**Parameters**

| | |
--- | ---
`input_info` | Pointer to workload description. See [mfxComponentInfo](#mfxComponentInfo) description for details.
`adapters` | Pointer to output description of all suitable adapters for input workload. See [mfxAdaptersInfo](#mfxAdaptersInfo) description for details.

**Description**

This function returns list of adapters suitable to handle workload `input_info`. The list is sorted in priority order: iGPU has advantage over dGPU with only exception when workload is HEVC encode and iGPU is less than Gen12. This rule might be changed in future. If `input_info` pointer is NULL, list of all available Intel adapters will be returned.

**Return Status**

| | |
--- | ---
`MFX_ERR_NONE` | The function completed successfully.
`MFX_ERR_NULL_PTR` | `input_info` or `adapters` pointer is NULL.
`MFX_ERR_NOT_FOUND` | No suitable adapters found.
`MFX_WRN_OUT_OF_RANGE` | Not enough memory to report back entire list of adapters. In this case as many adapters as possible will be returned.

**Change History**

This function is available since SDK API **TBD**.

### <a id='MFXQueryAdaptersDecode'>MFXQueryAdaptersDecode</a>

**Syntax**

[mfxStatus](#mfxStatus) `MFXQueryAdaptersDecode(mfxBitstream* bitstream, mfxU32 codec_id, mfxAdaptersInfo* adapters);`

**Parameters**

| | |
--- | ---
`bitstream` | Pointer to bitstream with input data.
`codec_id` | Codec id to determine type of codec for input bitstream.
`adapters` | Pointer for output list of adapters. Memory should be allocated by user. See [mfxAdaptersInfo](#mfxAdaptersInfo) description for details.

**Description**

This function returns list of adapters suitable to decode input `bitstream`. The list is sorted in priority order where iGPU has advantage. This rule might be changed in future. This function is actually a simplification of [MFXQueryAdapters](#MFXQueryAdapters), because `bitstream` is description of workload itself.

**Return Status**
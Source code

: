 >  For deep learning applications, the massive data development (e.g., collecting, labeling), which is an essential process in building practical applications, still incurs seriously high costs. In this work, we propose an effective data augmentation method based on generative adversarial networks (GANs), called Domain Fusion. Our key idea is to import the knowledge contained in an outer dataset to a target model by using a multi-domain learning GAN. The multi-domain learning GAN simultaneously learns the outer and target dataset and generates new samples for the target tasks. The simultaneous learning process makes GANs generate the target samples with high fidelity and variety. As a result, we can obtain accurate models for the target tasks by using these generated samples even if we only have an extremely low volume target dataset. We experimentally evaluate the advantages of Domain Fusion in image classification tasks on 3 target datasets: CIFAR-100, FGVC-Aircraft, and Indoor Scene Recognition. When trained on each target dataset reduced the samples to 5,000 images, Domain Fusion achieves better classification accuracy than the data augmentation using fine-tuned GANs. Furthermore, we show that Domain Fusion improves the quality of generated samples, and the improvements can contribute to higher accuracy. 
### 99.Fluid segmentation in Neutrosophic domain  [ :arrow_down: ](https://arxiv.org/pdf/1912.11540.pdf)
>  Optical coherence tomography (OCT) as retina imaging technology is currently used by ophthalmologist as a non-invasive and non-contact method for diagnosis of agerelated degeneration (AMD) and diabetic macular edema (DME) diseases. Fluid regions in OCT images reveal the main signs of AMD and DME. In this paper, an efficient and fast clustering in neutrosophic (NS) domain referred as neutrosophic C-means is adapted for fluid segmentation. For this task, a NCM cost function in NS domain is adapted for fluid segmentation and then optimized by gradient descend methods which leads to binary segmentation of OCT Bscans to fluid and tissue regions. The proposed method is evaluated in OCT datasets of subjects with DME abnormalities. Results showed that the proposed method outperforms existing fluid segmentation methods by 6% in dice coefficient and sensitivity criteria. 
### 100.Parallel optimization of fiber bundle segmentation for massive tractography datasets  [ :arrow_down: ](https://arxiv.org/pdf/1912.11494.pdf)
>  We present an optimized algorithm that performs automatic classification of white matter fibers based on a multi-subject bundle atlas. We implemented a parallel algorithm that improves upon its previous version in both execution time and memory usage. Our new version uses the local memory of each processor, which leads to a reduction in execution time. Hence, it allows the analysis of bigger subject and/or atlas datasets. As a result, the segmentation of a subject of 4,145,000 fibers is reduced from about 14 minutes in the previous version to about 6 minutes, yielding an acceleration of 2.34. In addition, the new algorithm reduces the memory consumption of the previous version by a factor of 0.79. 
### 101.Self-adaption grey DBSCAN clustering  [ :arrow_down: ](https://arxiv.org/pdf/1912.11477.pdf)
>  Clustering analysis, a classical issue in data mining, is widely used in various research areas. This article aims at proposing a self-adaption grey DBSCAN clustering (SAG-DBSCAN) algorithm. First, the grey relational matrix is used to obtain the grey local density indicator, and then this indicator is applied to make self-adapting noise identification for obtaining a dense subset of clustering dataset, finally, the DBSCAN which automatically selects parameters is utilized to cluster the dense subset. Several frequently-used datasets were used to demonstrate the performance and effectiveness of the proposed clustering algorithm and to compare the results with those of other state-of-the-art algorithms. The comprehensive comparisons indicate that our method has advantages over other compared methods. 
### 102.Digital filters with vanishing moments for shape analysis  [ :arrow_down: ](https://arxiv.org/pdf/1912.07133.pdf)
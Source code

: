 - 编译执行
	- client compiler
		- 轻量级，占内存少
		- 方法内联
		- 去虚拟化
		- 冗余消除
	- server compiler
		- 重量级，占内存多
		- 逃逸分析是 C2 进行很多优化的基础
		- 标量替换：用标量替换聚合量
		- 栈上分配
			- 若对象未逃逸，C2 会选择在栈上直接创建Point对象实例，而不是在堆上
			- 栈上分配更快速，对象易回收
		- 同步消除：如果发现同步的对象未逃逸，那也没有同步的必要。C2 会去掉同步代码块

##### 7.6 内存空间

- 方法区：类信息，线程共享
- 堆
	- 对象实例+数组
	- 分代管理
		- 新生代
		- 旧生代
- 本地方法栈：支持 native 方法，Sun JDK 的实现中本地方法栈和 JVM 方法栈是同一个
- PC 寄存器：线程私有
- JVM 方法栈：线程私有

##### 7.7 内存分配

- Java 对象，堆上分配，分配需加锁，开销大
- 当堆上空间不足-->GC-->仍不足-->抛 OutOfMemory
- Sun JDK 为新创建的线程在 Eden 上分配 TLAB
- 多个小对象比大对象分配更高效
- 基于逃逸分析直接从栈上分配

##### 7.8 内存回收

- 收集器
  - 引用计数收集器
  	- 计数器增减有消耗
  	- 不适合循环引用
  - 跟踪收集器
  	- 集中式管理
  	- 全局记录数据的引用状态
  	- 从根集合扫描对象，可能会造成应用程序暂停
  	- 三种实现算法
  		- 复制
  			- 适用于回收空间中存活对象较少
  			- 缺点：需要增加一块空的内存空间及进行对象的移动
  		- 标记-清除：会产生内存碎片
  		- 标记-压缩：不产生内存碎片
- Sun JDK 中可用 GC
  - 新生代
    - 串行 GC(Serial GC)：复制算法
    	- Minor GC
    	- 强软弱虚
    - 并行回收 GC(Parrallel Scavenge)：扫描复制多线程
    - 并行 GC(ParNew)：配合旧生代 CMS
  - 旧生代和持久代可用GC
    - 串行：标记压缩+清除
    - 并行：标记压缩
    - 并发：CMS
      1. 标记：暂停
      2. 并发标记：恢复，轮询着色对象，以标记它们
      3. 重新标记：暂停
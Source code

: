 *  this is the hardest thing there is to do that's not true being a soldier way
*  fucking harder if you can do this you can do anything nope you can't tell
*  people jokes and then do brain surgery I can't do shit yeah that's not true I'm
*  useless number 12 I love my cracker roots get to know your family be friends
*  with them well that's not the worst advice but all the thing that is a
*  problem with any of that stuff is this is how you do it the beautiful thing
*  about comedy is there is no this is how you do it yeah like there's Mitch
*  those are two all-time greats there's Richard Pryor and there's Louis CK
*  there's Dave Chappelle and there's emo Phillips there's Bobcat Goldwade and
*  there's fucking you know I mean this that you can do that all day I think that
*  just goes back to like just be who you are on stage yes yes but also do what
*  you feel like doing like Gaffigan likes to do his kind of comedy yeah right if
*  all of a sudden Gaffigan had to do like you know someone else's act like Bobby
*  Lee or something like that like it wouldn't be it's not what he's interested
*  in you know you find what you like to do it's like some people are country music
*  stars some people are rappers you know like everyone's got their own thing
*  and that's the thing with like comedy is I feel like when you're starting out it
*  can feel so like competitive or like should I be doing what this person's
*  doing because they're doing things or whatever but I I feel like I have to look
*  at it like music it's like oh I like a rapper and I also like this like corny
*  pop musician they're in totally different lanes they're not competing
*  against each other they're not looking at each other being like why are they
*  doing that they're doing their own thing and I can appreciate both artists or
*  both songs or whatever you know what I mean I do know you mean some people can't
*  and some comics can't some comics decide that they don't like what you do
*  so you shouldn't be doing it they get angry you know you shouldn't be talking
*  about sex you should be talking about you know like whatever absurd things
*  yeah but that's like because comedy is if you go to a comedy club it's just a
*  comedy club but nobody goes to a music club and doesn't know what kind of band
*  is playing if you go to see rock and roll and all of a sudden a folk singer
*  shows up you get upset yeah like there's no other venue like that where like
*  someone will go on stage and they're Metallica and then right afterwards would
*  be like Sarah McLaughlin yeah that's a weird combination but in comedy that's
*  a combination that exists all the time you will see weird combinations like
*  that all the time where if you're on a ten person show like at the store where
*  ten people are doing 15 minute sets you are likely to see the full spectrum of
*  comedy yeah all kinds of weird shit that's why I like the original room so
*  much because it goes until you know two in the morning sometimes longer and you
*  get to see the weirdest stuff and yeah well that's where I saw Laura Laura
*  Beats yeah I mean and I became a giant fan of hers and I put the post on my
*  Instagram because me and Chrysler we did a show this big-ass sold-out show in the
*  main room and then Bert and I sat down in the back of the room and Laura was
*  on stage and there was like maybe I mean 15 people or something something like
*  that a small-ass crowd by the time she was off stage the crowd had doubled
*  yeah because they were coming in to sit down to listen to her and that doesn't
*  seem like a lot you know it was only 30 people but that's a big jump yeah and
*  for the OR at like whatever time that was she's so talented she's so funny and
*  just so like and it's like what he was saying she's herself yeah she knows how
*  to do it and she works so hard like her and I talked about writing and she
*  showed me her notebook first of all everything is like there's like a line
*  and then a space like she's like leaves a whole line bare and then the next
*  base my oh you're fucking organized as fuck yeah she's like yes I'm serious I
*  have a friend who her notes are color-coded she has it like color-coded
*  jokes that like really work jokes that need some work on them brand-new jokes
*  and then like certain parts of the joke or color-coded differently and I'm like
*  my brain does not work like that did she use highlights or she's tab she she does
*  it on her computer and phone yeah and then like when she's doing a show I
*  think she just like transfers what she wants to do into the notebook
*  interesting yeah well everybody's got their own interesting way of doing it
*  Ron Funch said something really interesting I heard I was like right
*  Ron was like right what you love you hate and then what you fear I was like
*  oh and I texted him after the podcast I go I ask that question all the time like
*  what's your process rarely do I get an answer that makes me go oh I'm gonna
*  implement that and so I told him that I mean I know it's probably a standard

» **Exercise brief**: Search the entries above for the string "their", and report each line where it occurs.

» **Answer area**:
*  stars some people are rappers you know like everyone's got their own thing
*  doing that they're doing their own thing and I can appreciate both artists or
*  interesting yeah well everybody's got their own interesting way of doing it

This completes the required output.